While copying the entries exactly, leave out each picture they contain.

[Saved entries]
───

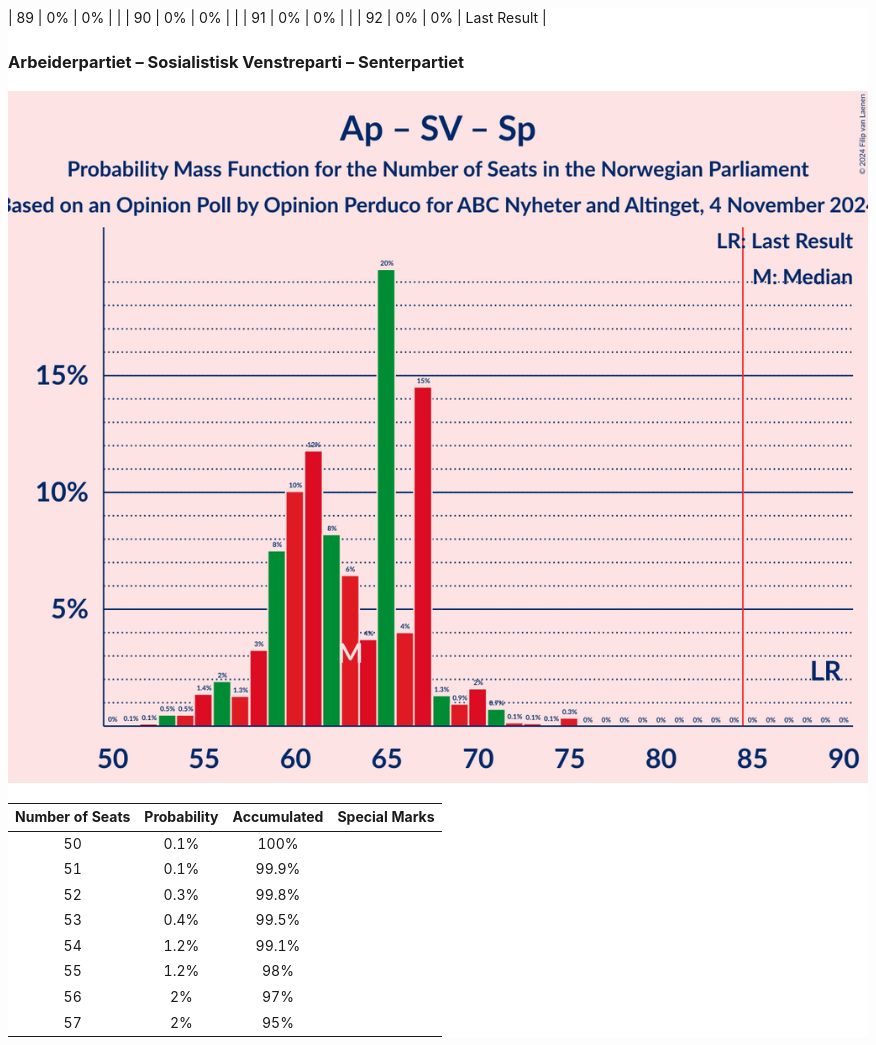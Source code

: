 | 89 | 0% | 0% |  |
| 90 | 0% | 0% |  |
| 91 | 0% | 0% |  |
| 92 | 0% | 0% | Last Result |

### Arbeiderpartiet – Sosialistisk Venstreparti – Senterpartiet

![Graph with seats probability mass function not yet produced](2024-11-04-OpinionPerduco-coalitions-seats-pmf-ap–sv–sp.png "Seats Probability Mass Function")

| Number of Seats | Probability | Accumulated | Special Marks |
|:---------------:|:-----------:|:-----------:|:-------------:|
| 50 | 0.1% | 100% |  |
| 51 | 0.1% | 99.9% |  |
| 52 | 0.3% | 99.8% |  |
| 53 | 0.4% | 99.5% |  |
| 54 | 1.2% | 99.1% |  |
| 55 | 1.2% | 98% |  |
| 56 | 2% | 97% |  |
| 57 | 2% | 95% |  |
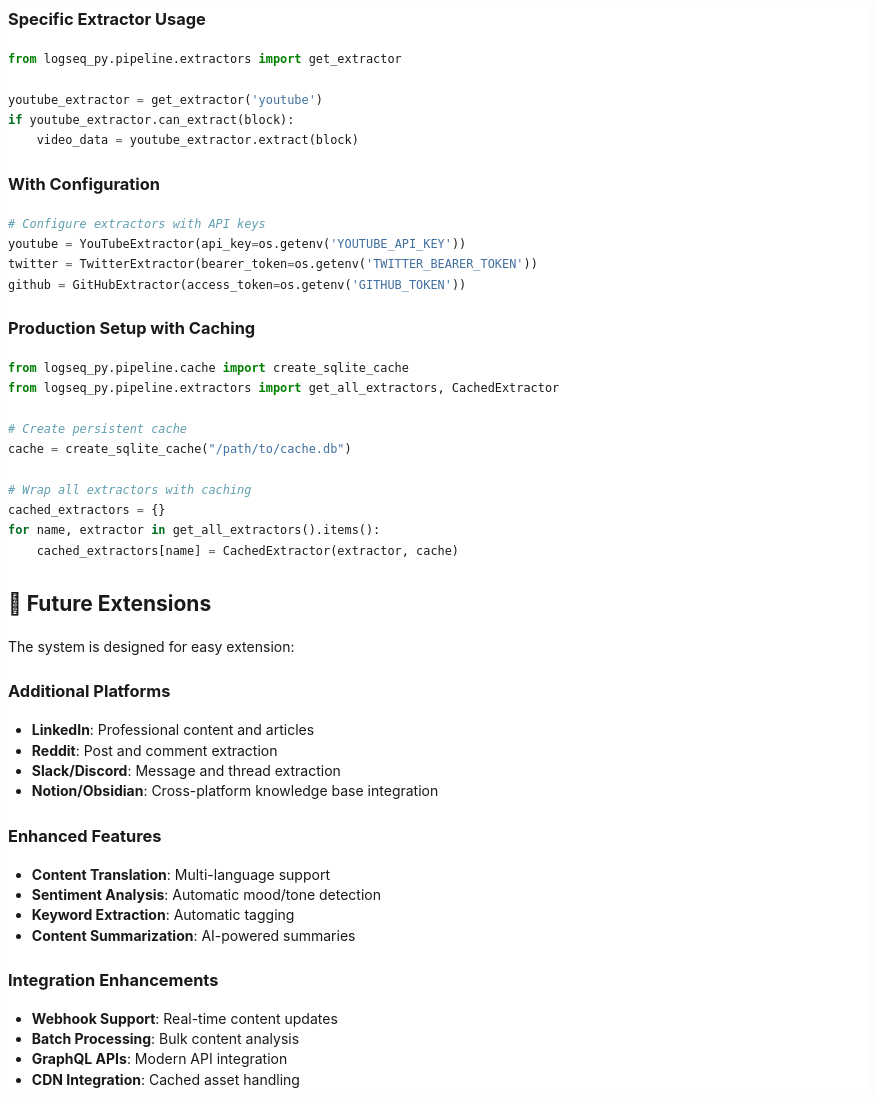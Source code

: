 ### Specific Extractor Usage
```python
from logseq_py.pipeline.extractors import get_extractor

youtube_extractor = get_extractor('youtube')
if youtube_extractor.can_extract(block):
    video_data = youtube_extractor.extract(block)
```

### With Configuration
```python
# Configure extractors with API keys
youtube = YouTubeExtractor(api_key=os.getenv('YOUTUBE_API_KEY'))
twitter = TwitterExtractor(bearer_token=os.getenv('TWITTER_BEARER_TOKEN'))
github = GitHubExtractor(access_token=os.getenv('GITHUB_TOKEN'))
```

### Production Setup with Caching
```python
from logseq_py.pipeline.cache import create_sqlite_cache
from logseq_py.pipeline.extractors import get_all_extractors, CachedExtractor

# Create persistent cache
cache = create_sqlite_cache("/path/to/cache.db")

# Wrap all extractors with caching
cached_extractors = {}
for name, extractor in get_all_extractors().items():
    cached_extractors[name] = CachedExtractor(extractor, cache)
```

## 🔮 Future Extensions

The system is designed for easy extension:

### Additional Platforms
- **LinkedIn**: Professional content and articles
- **Reddit**: Post and comment extraction
- **Slack/Discord**: Message and thread extraction
- **Notion/Obsidian**: Cross-platform knowledge base integration

### Enhanced Features
- **Content Translation**: Multi-language support
- **Sentiment Analysis**: Automatic mood/tone detection
- **Keyword Extraction**: Automatic tagging
- **Content Summarization**: AI-powered summaries

### Integration Enhancements
- **Webhook Support**: Real-time content updates
- **Batch Processing**: Bulk content analysis
- **GraphQL APIs**: Modern API integration
- **CDN Integration**: Cached asset handling
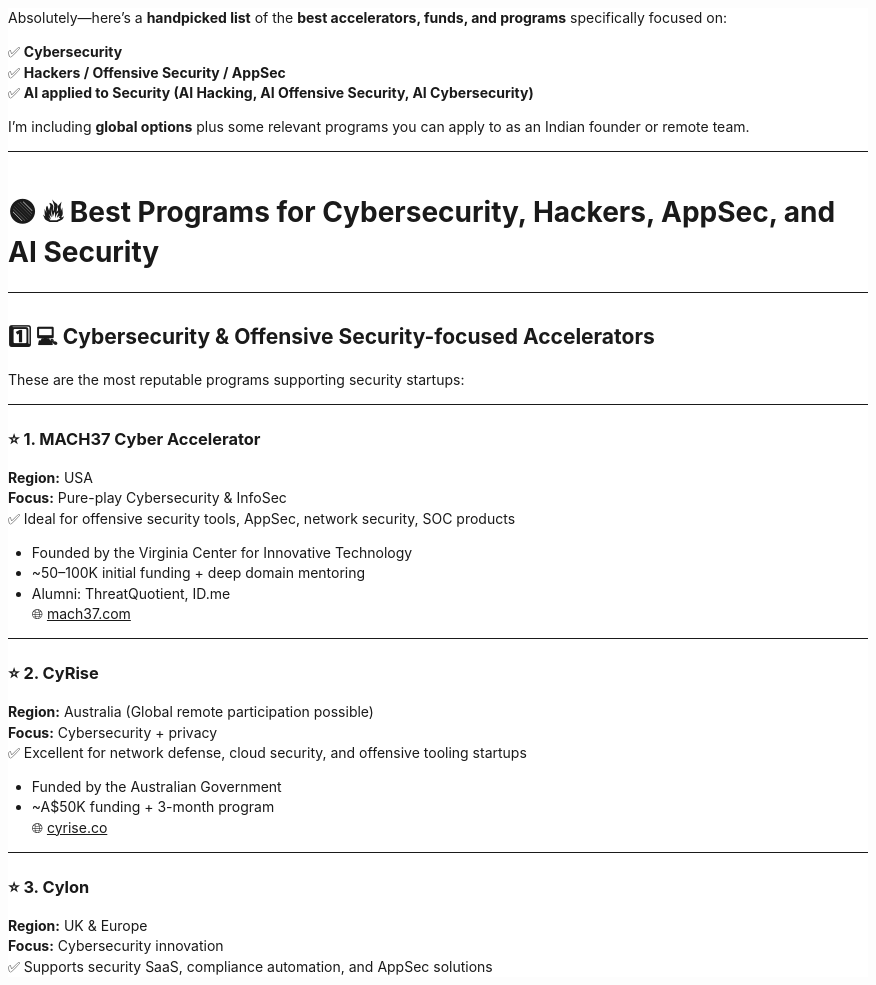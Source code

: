 Absolutely—here’s a **handpicked list** of the **best accelerators, funds, and programs** specifically focused on:

✅ **Cybersecurity**  
✅ **Hackers / Offensive Security / AppSec**  
✅ **AI applied to Security (AI Hacking, AI Offensive Security, AI Cybersecurity)**

I’m including **global options** plus some relevant programs you can apply to as an Indian founder or remote team.

---

# 🟢 🔥 **Best Programs for Cybersecurity, Hackers, AppSec, and AI Security**

---

## 1️⃣ 💻 **Cybersecurity & Offensive Security-focused Accelerators**

These are the most reputable programs supporting security startups:

---

### ⭐ **1. MACH37 Cyber Accelerator**

**Region:** USA  
**Focus:** Pure-play Cybersecurity & InfoSec  
✅ Ideal for offensive security tools, AppSec, network security, SOC products

- Founded by the Virginia Center for Innovative Technology
- ~$50–$100K initial funding + deep domain mentoring
- Alumni: ThreatQuotient, ID.me  
    🌐 [mach37.com](https://www.mach37.com/)

---

### ⭐ **2. CyRise**

**Region:** Australia (Global remote participation possible)  
**Focus:** Cybersecurity + privacy  
✅ Excellent for network defense, cloud security, and offensive tooling startups

- Funded by the Australian Government
- ~A$50K funding + 3-month program  
    🌐 [cyrise.co](https://www.cyrise.co/)

---

### ⭐ **3. Cylon**

**Region:** UK & Europe  
**Focus:** Cybersecurity innovation  
✅ Supports security SaaS, compliance automation, and AppSec solutions
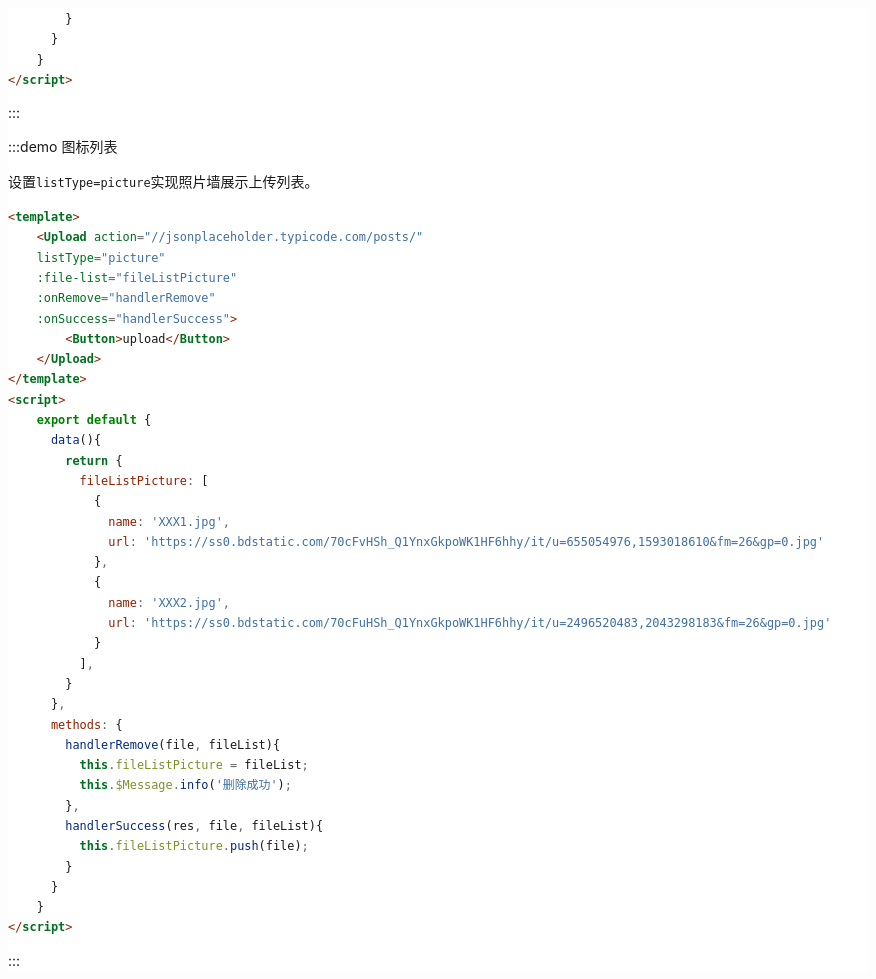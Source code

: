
 ```html
        }
      }
    }
</script>

```
:::


:::demo 图标列表

设置`listType=picture`实现照片墙展示上传列表。

```html
<template>
    <Upload action="//jsonplaceholder.typicode.com/posts/" 
    listType="picture" 
    :file-list="fileListPicture" 
    :onRemove="handlerRemove" 
    :onSuccess="handlerSuccess">
        <Button>upload</Button>
    </Upload>
</template>
<script>
    export default {
      data(){
        return {
          fileListPicture: [
            {
              name: 'XXX1.jpg',
              url: 'https://ss0.bdstatic.com/70cFvHSh_Q1YnxGkpoWK1HF6hhy/it/u=655054976,1593018610&fm=26&gp=0.jpg'
            },
            {
              name: 'XXX2.jpg',
              url: 'https://ss0.bdstatic.com/70cFuHSh_Q1YnxGkpoWK1HF6hhy/it/u=2496520483,2043298183&fm=26&gp=0.jpg'
            }
          ],
        }
      },
      methods: {
        handlerRemove(file, fileList){
          this.fileListPicture = fileList;
          this.$Message.info('删除成功');
        },
        handlerSuccess(res, file, fileList){
          this.fileListPicture.push(file);
        }
      }
    }
</script>

```
:::
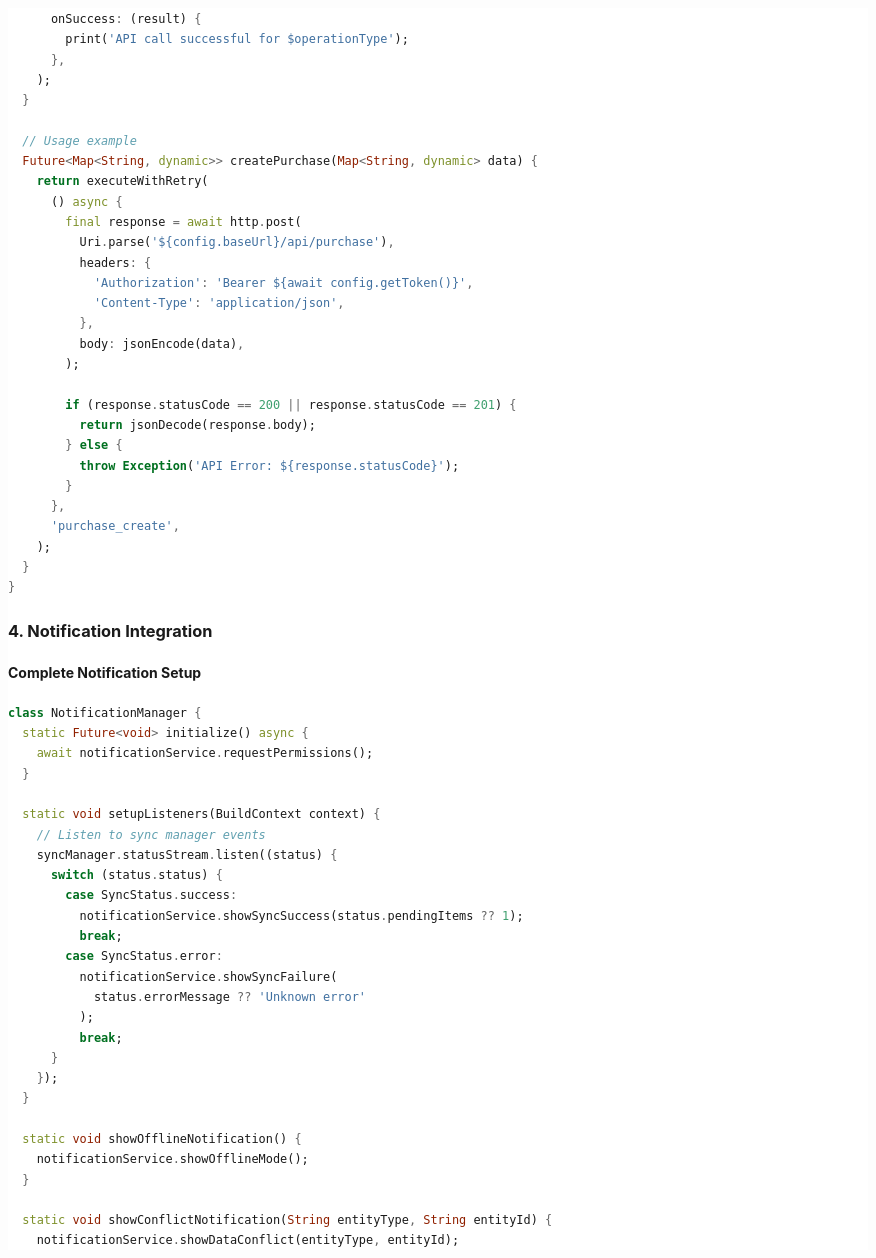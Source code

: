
 ```dart
      onSuccess: (result) {
        print('API call successful for $operationType');
      },
    );
  }

  // Usage example
  Future<Map<String, dynamic>> createPurchase(Map<String, dynamic> data) {
    return executeWithRetry(
      () async {
        final response = await http.post(
          Uri.parse('${config.baseUrl}/api/purchase'),
          headers: {
            'Authorization': 'Bearer ${await config.getToken()}',
            'Content-Type': 'application/json',
          },
          body: jsonEncode(data),
        );

        if (response.statusCode == 200 || response.statusCode == 201) {
          return jsonDecode(response.body);
        } else {
          throw Exception('API Error: ${response.statusCode}');
        }
      },
      'purchase_create',
    );
  }
}
```

### 4. Notification Integration

#### Complete Notification Setup

```dart
class NotificationManager {
  static Future<void> initialize() async {
    await notificationService.requestPermissions();
  }

  static void setupListeners(BuildContext context) {
    // Listen to sync manager events
    syncManager.statusStream.listen((status) {
      switch (status.status) {
        case SyncStatus.success:
          notificationService.showSyncSuccess(status.pendingItems ?? 1);
          break;
        case SyncStatus.error:
          notificationService.showSyncFailure(
            status.errorMessage ?? 'Unknown error'
          );
          break;
      }
    });
  }

  static void showOfflineNotification() {
    notificationService.showOfflineMode();
  }

  static void showConflictNotification(String entityType, String entityId) {
    notificationService.showDataConflict(entityType, entityId);
```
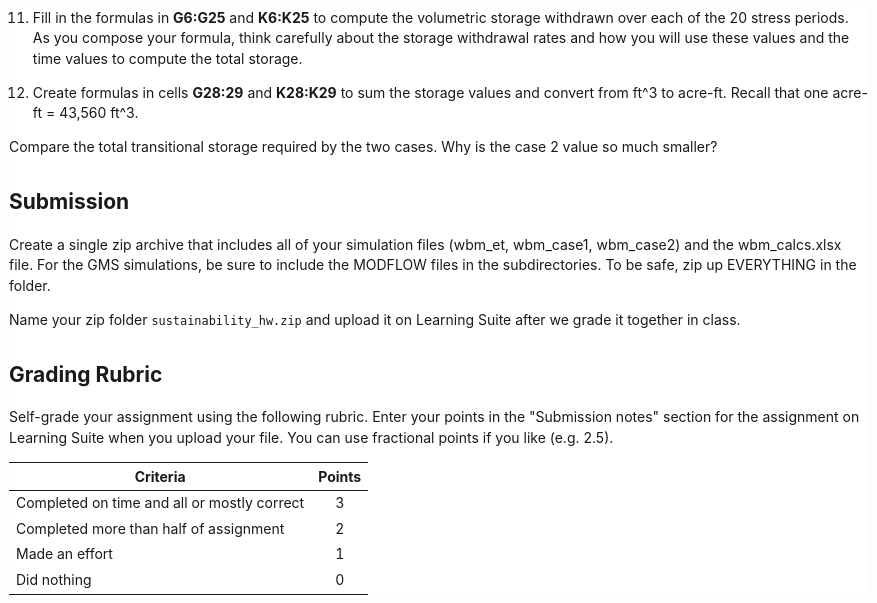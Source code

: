 11) Fill in the formulas in **G6:G25** and **K6:K25** to compute the volumetric storage withdrawn over each of the 20 stress periods. As you compose your formula, think carefully about the storage withdrawal rates and how you will use these values and the time values to compute the total storage.

12) Create formulas in cells **G28:29** and **K28:K29** to sum the storage values and convert from ft^3 to acre-ft. Recall that one acre-ft = 43,560 ft^3.

Compare the total transitional storage required by the two cases. Why is the case 2 value so much smaller?

## Submission

Create a single zip archive that includes all of your simulation files (wbm_et, wbm_case1, wbm_case2) and the wbm_calcs.xlsx file. For the GMS simulations, be sure to include the MODFLOW files in the subdirectories. To be safe, zip up EVERYTHING in the folder.

Name your zip folder `sustainability_hw.zip` and upload it on Learning Suite after we grade it together in class.

## Grading Rubric

Self-grade your assignment using the following rubric. Enter your points in the "Submission notes" section for the assignment on Learning Suite when you upload your file. You can use fractional points if you like (e.g. 2.5).

| Criteria                                    | Points |
|---------------------------------------------|:------:|
| Completed on time and all or mostly correct |   3    |
| Completed more than half of assignment      |   2    |
| Made an effort                              |   1    |
| Did nothing                                 |   0    |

───

▶ [Task result]
Source code

: | 89 | 0% | 0% |  |
| 90 | 0% | 0% |  |
| 91 | 0% | 0% |  |
| 92 | 0% | 0% | Last Result |

### Arbeiderpartiet – Sosialistisk Venstreparti – Senterpartiet

![Graph with seats probability mass function not yet produced](2024-11-04-OpinionPerduco-coalitions-seats-pmf-ap–sv–sp.png "Seats Probability Mass Function")

| Number of Seats | Probability | Accumulated | Special Marks |
|:---------------:|:-----------:|:-----------:|:-------------:|
| 50 | 0.1% | 100% |  |
| 51 | 0.1% | 99.9% |  |
| 52 | 0.3% | 99.8% |  |
| 53 | 0.4% | 99.5% |  |
| 54 | 1.2% | 99.1% |  |
| 55 | 1.2% | 98% |  |
| 56 | 2% | 97% |  |
| 57 | 2% | 95% |  |
Source code

: ### Specific Extractor Usage
```python
from logseq_py.pipeline.extractors import get_extractor

youtube_extractor = get_extractor('youtube')
if youtube_extractor.can_extract(block):
    video_data = youtube_extractor.extract(block)
```

### With Configuration
```python
# Configure extractors with API keys
youtube = YouTubeExtractor(api_key=os.getenv('YOUTUBE_API_KEY'))
twitter = TwitterExtractor(bearer_token=os.getenv('TWITTER_BEARER_TOKEN'))
github = GitHubExtractor(access_token=os.getenv('GITHUB_TOKEN'))
```

### Production Setup with Caching
```python
from logseq_py.pipeline.cache import create_sqlite_cache
from logseq_py.pipeline.extractors import get_all_extractors, CachedExtractor

# Create persistent cache
cache = create_sqlite_cache("/path/to/cache.db")

# Wrap all extractors with caching
cached_extractors = {}
for name, extractor in get_all_extractors().items():
    cached_extractors[name] = CachedExtractor(extractor, cache)
```

## 🔮 Future Extensions

The system is designed for easy extension:

### Additional Platforms
- **LinkedIn**: Professional content and articles
- **Reddit**: Post and comment extraction
- **Slack/Discord**: Message and thread extraction
- **Notion/Obsidian**: Cross-platform knowledge base integration

### Enhanced Features
- **Content Translation**: Multi-language support
- **Sentiment Analysis**: Automatic mood/tone detection
- **Keyword Extraction**: Automatic tagging
- **Content Summarization**: AI-powered summaries

### Integration Enhancements
- **Webhook Support**: Real-time content updates
- **Batch Processing**: Bulk content analysis
- **GraphQL APIs**: Modern API integration
- **CDN Integration**: Cached asset handling
Source code

: Absolutely—here’s a **handpicked list** of the **best accelerators, funds, and programs** specifically focused on:

✅ **Cybersecurity**  
✅ **Hackers / Offensive Security / AppSec**  
✅ **AI applied to Security (AI Hacking, AI Offensive Security, AI Cybersecurity)**

I’m including **global options** plus some relevant programs you can apply to as an Indian founder or remote team.

---

# 🟢 🔥 **Best Programs for Cybersecurity, Hackers, AppSec, and AI Security**

---

## 1️⃣ 💻 **Cybersecurity & Offensive Security-focused Accelerators**

These are the most reputable programs supporting security startups:

---

### ⭐ **1. MACH37 Cyber Accelerator**

**Region:** USA  
**Focus:** Pure-play Cybersecurity & InfoSec  
✅ Ideal for offensive security tools, AppSec, network security, SOC products

- Founded by the Virginia Center for Innovative Technology
- ~$50–$100K initial funding + deep domain mentoring
- Alumni: ThreatQuotient, ID.me  
    🌐 [mach37.com](https://www.mach37.com/)

---

### ⭐ **2. CyRise**

**Region:** Australia (Global remote participation possible)  
**Focus:** Cybersecurity + privacy  
✅ Excellent for network defense, cloud security, and offensive tooling startups

- Funded by the Australian Government
- ~A$50K funding + 3-month program  
    🌐 [cyrise.co](https://www.cyrise.co/)

---

### ⭐ **3. Cylon**

**Region:** UK & Europe  
**Focus:** Cybersecurity innovation  
✅ Supports security SaaS, compliance automation, and AppSec solutions
Source code

:
 ```html
        }
      }
    }
</script>

```
:::


:::demo 图标列表

设置`listType=picture`实现照片墙展示上传列表。

```html
<template>
    <Upload action="//jsonplaceholder.typicode.com/posts/" 
    listType="picture" 
    :file-list="fileListPicture" 
    :onRemove="handlerRemove" 
    :onSuccess="handlerSuccess">
        <Button>upload</Button>
    </Upload>
</template>
<script>
    export default {
      data(){
        return {
          fileListPicture: [
            {
              name: 'XXX1.jpg',
              url: 'https://ss0.bdstatic.com/70cFvHSh_Q1YnxGkpoWK1HF6hhy/it/u=655054976,1593018610&fm=26&gp=0.jpg'
            },
            {
              name: 'XXX2.jpg',
              url: 'https://ss0.bdstatic.com/70cFuHSh_Q1YnxGkpoWK1HF6hhy/it/u=2496520483,2043298183&fm=26&gp=0.jpg'
            }
          ],
        }
      },
      methods: {
        handlerRemove(file, fileList){
          this.fileListPicture = fileList;
          this.$Message.info('删除成功');
        },
        handlerSuccess(res, file, fileList){
          this.fileListPicture.push(file);
        }
      }
    }
</script>

```
:::
Source code

:
 ```dart
      onSuccess: (result) {
        print('API call successful for $operationType');
      },
    );
  }

  // Usage example
  Future<Map<String, dynamic>> createPurchase(Map<String, dynamic> data) {
    return executeWithRetry(
      () async {
        final response = await http.post(
          Uri.parse('${config.baseUrl}/api/purchase'),
          headers: {
            'Authorization': 'Bearer ${await config.getToken()}',
            'Content-Type': 'application/json',
          },
          body: jsonEncode(data),
        );

        if (response.statusCode == 200 || response.statusCode == 201) {
          return jsonDecode(response.body);
        } else {
          throw Exception('API Error: ${response.statusCode}');
        }
      },
      'purchase_create',
    );
  }
}
```

### 4. Notification Integration

#### Complete Notification Setup

```dart
class NotificationManager {
  static Future<void> initialize() async {
    await notificationService.requestPermissions();
  }

  static void setupListeners(BuildContext context) {
    // Listen to sync manager events
    syncManager.statusStream.listen((status) {
      switch (status.status) {
        case SyncStatus.success:
          notificationService.showSyncSuccess(status.pendingItems ?? 1);
          break;
        case SyncStatus.error:
          notificationService.showSyncFailure(
            status.errorMessage ?? 'Unknown error'
          );
          break;
      }
    });
  }

  static void showOfflineNotification() {
    notificationService.showOfflineMode();
  }

  static void showConflictNotification(String entityType, String entityId) {
    notificationService.showDataConflict(entityType, entityId);
```
Source code

: 11) Fill in the formulas in **G6:G25** and **K6:K25** to compute the volumetric storage withdrawn over each of the 20 stress periods. As you compose your formula, think carefully about the storage withdrawal rates and how you will use these values and the time values to compute the total storage.

12) Create formulas in cells **G28:29** and **K28:K29** to sum the storage values and convert from ft^3 to acre-ft. Recall that one acre-ft = 43,560 ft^3.

Compare the total transitional storage required by the two cases. Why is the case 2 value so much smaller?

## Submission

Create a single zip archive that includes all of your simulation files (wbm_et, wbm_case1, wbm_case2) and the wbm_calcs.xlsx file. For the GMS simulations, be sure to include the MODFLOW files in the subdirectories. To be safe, zip up EVERYTHING in the folder.

Name your zip folder `sustainability_hw.zip` and upload it on Learning Suite after we grade it together in class.

## Grading Rubric

Self-grade your assignment using the following rubric. Enter your points in the "Submission notes" section for the assignment on Learning Suite when you upload your file. You can use fractional points if you like (e.g. 2.5).

| Criteria                                    | Points |
|---------------------------------------------|:------:|
| Completed on time and all or mostly correct |   3    |
| Completed more than half of assignment      |   2    |
| Made an effort                              |   1    |
| Did nothing                                 |   0    |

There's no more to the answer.